24/04/2014

Lee Ranaldo

Union Pool, New York


Desta una certa emozione poter assistere a un concerto di Lee Ranaldo nella “sua” New York, la città che lo ha visto imporsi sin dai tempi delle no-wave, prima come seguace di Glenn Branca (fece parte anche della sua singolare orchestra), poi come membro fondatore dei Sonic Youth. Per lui esibirsi qui deve avere un sapore un po’ speciale, e non mancherà di sottolinearlo in uno dei suoi interventi fra un brano e l’altro all’Union Pool, piccolo ma confortevole live club di Williamsburg, Brooklyn, cinque fermate di subway da Manhattan. Ranaldo ha sempre portato avanti un personale percorso solista (il suo primo album senza gli Youth risale al 1987: “From Here To Eternity”), ma recentemente, con la band madre in stand-by per le note vicende Gordon- Moore, un’ulteriore spinta propulsiva si è concretizzata in due riusciti album editi dalla Matador nel giro di pochi mesi: gli apprezzati “Between The Times And The Tides” e “Last Night On Earth”.
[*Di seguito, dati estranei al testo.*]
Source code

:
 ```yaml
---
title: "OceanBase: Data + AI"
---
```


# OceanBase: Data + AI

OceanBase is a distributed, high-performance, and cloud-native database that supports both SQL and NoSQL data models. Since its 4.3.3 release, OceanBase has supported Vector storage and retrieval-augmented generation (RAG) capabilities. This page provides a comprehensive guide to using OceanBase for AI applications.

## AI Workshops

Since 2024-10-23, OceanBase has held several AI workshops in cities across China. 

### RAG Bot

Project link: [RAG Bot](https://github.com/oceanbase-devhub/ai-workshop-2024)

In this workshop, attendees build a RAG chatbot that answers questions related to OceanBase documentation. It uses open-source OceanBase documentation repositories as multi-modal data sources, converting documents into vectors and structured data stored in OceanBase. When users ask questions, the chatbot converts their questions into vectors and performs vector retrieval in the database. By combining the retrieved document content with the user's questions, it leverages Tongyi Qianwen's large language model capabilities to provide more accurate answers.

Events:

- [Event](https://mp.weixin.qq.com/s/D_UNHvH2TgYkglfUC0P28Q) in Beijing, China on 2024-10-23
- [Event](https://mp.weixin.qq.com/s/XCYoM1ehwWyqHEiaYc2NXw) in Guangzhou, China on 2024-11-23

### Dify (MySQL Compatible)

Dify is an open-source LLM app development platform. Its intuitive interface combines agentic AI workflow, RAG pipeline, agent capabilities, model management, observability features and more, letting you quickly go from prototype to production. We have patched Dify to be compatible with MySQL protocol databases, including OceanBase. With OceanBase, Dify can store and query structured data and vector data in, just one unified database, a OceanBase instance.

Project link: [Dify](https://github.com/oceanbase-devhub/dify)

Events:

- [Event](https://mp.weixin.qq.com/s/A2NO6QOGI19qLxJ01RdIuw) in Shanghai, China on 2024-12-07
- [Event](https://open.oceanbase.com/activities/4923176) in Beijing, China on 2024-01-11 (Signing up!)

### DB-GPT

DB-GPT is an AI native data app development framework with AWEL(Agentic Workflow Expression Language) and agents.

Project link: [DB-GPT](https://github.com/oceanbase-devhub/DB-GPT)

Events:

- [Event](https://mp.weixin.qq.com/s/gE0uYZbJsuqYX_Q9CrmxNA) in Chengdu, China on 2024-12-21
A scaldare l’ambiente ci pensa l’esperto chitarrista Chris Forsyth: un passato trascorso fra Phantom Limb, Peeesseye, un intricato labirinto di collaborazioni e svariati dischi in proprio licenziati dal 1998. Ma soprattutto un presente nel quale il musicista di Philadelphia si è reinventato come leader del gruppo che lo accompagna: la Solar Motel Band. Il suo stile si posiziona in un’ipotetica congiunzione astrale a cavallo fra la psichedelia free dei Grateful Dead e le asprezze da Cbgb dei Television. Le strutture musicali, pazientemente costruite attraverso arguti intarsi fra le due sei corde, cammin facendo divengono maestose, sfociando non di rado nella cacofonia. E’ questo il comune denominatore delle composizioni proposte, fra le quali la più rappresentativa è senz’altro “III”, uno dei quattro movimenti che compongono il nuovo album “Solar Motel”, una mini-suite elettrica al tempo stesso fragile ed epica, che parte lenta e sinuosa per aprirsi verso tempeste elettriche simili a quei deragliamenti sonici tanto cari a Nels Cline. Ascoltate dal vivo le canzoni di Forsyth risultano ancor più informi, un sound espanso denso di improvvisazioni, che libera le menti e conduce dritti verso il vero protagonista della serata.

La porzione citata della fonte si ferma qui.